Existing attempts to address the challenges in Text-to-Audio (TTA) and Text-to-Music (TTM) generation have primarily focused on autoregressive (AR) techniques and diffusion models. Diffusion-based methods have shown promising results in full-text control, precise musical attribute control, structured long-form generation, etc. However, their slow inference speed remains a significant drawback for interactive applications. Step distillation techniques have been explored to accelerate diffusion inference, which aims to reduce the number of sampling steps. Moreover, offline adversarial distillation methods, like Diffusion2GAN, LADD, and DMD focus on generating high-quality samples with fewer steps. However, these techniques show less success when applied to longer or higher-quality audio generation in TTA/TTM models.
Researchers from UC – San Diego and Adobe Research have proposed Presto!, an innovative approach to accelerate inference in score-based diffusion transformers for TTM generation. Presto! addresses the challenge of long inference times by reducing sampling steps and cost per step. The method introduces a novel score-based distribution matching distillation (DMD) technique for the EDM family of diffusion models, marking the first GAN-based distillation method for TTM. Moreover, the researchers have developed an improved layer distillation method that enhances learning by better preserving hidden state variance. Presto! achieves a dual-faceted approach to accelerating TTM generation by combining these step and layer distillation methods.
Presto! utilizes a latent diffusion model with a fully convolutional VAE to generate mono 44.1kHz audio, which is then converted to stereo using MusicHiFi. The model is built on DiT-XL and uses three conditioning signals: noise level, text prompts, and beats per minute. The model is trained on a 3.6K hour dataset of mono 44.1 kHz licensed instrumental music, with pitch-shifting and time-stretching techniques used for augmentation.

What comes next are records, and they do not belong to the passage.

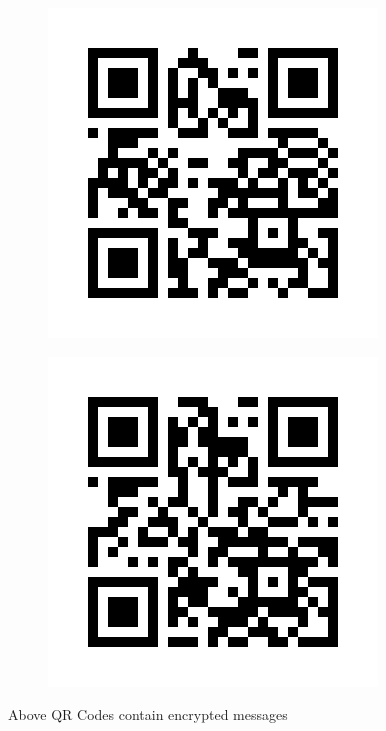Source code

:\documentclass[journal=tosc,preprint]{iacrtrans}
\begin{document}
    \begin{figure}[h!]
    \centering
    \begin{subfigure}[b]{0.45\textwidth}
        \centering
        \includegraphics[width=\textwidth]{message.png} %
        \label{fig:image1}
    \end{subfigure}
    \hfill
    \begin{subfigure}[b]{0.45\textwidth}
        \centering
        \includegraphics[width=\textwidth]{birth.png} %
        \label{fig:image2}
    \end{subfigure}

    \caption{Above QR Codes contain encrypted messages}
    \label{fig:two_images}
\end{figure}
\end{document}
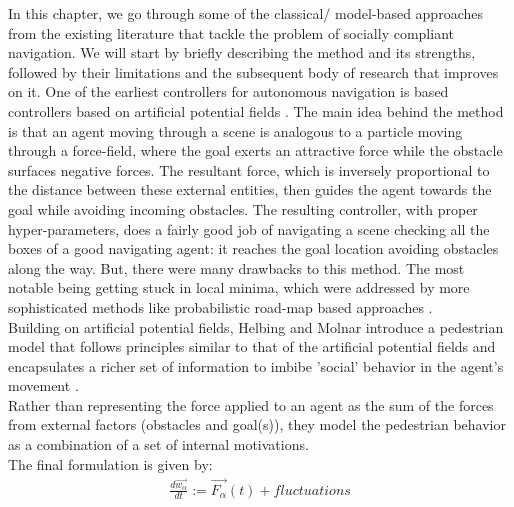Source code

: In this chapter, we go through some of the classical/ model-based approaches from the existing literature that tackle the problem of socially compliant navigation. We will start by briefly describing the method and its strengths, followed by their limitations and the subsequent body of research that improves on it.
One of the earliest controllers for autonomous navigation is based controllers based on artificial potential fields \cite{khatib_1986}. The main idea behind the method is that an agent moving through a scene is analogous to a particle moving through a force-field, where the goal exerts an attractive force while the obstacle surfaces negative forces. The resultant force, which is inversely proportional to the distance between these external entities, then guides the agent towards the goal while avoiding incoming obstacles. The resulting controller, with proper hyper-parameters, does a fairly good job of navigating a scene checking all the boxes of a good navigating agent: it reaches the goal location avoiding obstacles along the way. But, there were many drawbacks to this method. The most notable being getting stuck in local minima, which were addressed by more sophisticated methods like probabilistic road-map based approaches \cite{Lavalle98rrt}. \\

Building on artificial potential fields, Helbing and Molnar introduce a pedestrian model that follows principles similar to that of the artificial potential fields and encapsulates a richer set of information to imbibe 'social' behavior in the agent's movement \cite{helbing_social_1998}.\\

Rather than representing the force applied to an agent as the sum of the forces from external factors (obstacles and goal(s)), they model the pedestrian behavior as a combination of a set of internal motivations.\\

The final formulation is given by:
\begin{align}
\frac{d\vec{w_{\alpha}}}{dt}:=\vec{F_{\alpha}}(t)+fluctuations
\end{align}

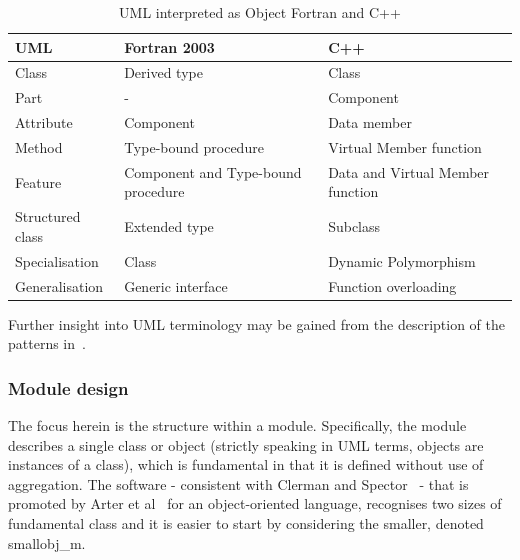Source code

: \begin{table}[tbph]
\begin{center}
\caption{UML interpreted as Object Fortran and C++ \label{tab:TS_umltrans}}
\begin{tabular}{|p{5cm}|p{5cm}|p{5cm}|}
\hline
UML & Fortran 2003 & C++  \\
\hline
Class & Derived type & Class \\
Part  &  - & Component  \\
Attribute & Component & Data member \\
Method & Type-bound procedure & Virtual Member function \\
Feature  & Component and Type-bound procedure & Data and Virtual Member function \\
Structured class & Extended type & Subclass  \\
Specialisation & Class & Dynamic Polymorphism \\
Generalisation & Generic interface & Function overloading \\
\hline
\end{tabular}
Further insight into UML terminology may be gained from the description
of the patterns in~\cite{y2re332,y2re333}.
\end{center}
\end{table}


\subsubsection{Module design}

The focus herein is the structure within a module. Specifically, the module describes a single class or object
(strictly speaking in UML terms, objects are instances of a class), which is
fundamental in that it is defined without use of aggregation.
The software  - consistent with Clerman and Spector~\cite[\S\,11]{clermanspector} -
that is promoted by Arter et al~\cite{fprog} for an object-oriented language, recognises two sizes of fundamental class
and it is easier to start by considering the smaller, denoted smallobj\_m.

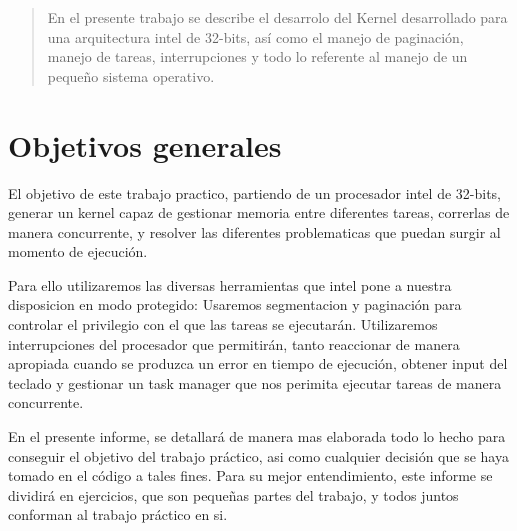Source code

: \documentclass[a4paper]{article}
\begin{document}
\thispagestyle{empty}

\maketitle
\newpage

\thispagestyle{empty}
\vfill
\begin{abstract}
En el presente trabajo se describe el desarrolo del Kernel desarrollado para una arquitectura intel de 32-bits, así como el manejo de paginación, manejo de tareas, interrupciones y todo lo referente al manejo de un pequeño sistema operativo.

\end{abstract}

\thispagestyle{empty}
\vspace{3cm}
\tableofcontents
\newpage

\newpage

\section{Objetivos generales}

El objetivo de este trabajo practico, partiendo de un procesador intel de 32-bits, generar un kernel capaz de gestionar memoria entre diferentes tareas, correrlas de manera concurrente, y resolver las diferentes problematicas que puedan surgir al momento de ejecución.

Para ello utilizaremos las diversas herramientas que intel pone a nuestra disposicion en modo protegido: Usaremos segmentacion y paginación para controlar el privilegio con el que las tareas se ejecutarán.
Utilizaremos interrupciones del procesador que permitirán, tanto reaccionar de manera apropiada cuando se produzca un error en tiempo de ejecución, obtener input del teclado y gestionar un task manager que nos perimita ejecutar tareas de manera concurrente.

En el presente informe, se detallará de manera mas elaborada todo lo hecho para conseguir el objetivo del trabajo práctico, asi como cualquier decisión que se haya tomado en el código a tales fines. Para su mejor entendimiento, este informe se dividirá en ejercicios, que son pequeñas partes del trabajo, y todos juntos conforman al trabajo práctico en si. 
\end{document}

The Song Describer dataset is used for evaluation, which is split into 32-second chunks and the performance is evaluated using various metrics like Frechet Audio Distance (FAD), Maximum Mean Discrepancy (MMD), and Contrastive Language-Audio Pretraining (CLAP) score. These metrics measure audio quality, realness, and prompt adherence, respectively.
Presto! has two versions Presto-S and Presto-L. The results show that Presto-L has superior performance when compared to the baseline diffusion model and ASE, utilizing the 2nd-order DPM++ sampler with CFG++. The method yields improvements across all metrics, accelerating the process by approximately 27% while enhancing quality and text relevance. Presto-S outperforms other step distillation methods, achieving close to base model quality with a 15 times speedup in real-time factor. The combined Presto-LS further improves performance, particularly in MMD, outperforming the base model with additional speedups. Further, Presto-LS achieves latencies of 230ms and 435ms for 32-second mono and stereo 44.1kHz audio which is 15 times faster than Stable Audio Open (SAO).
In this paper, researchers introduced a method named Presto! to accelerate inference in score-based diffusion transformers for TTM generation. The approach combines step reduction and cost-per-step optimization through innovative distillation techniques. The researchers have successfully integrated techniques like score-based DMD, the first GAN-based distillation method for TTM, and a novel layer distillation method to create the first combined layer-step distillation approach. The researchers hope their work will inspire future research to merge step and layer distillation methods and develop new distillation techniques for continuous-time score models across different media modalities.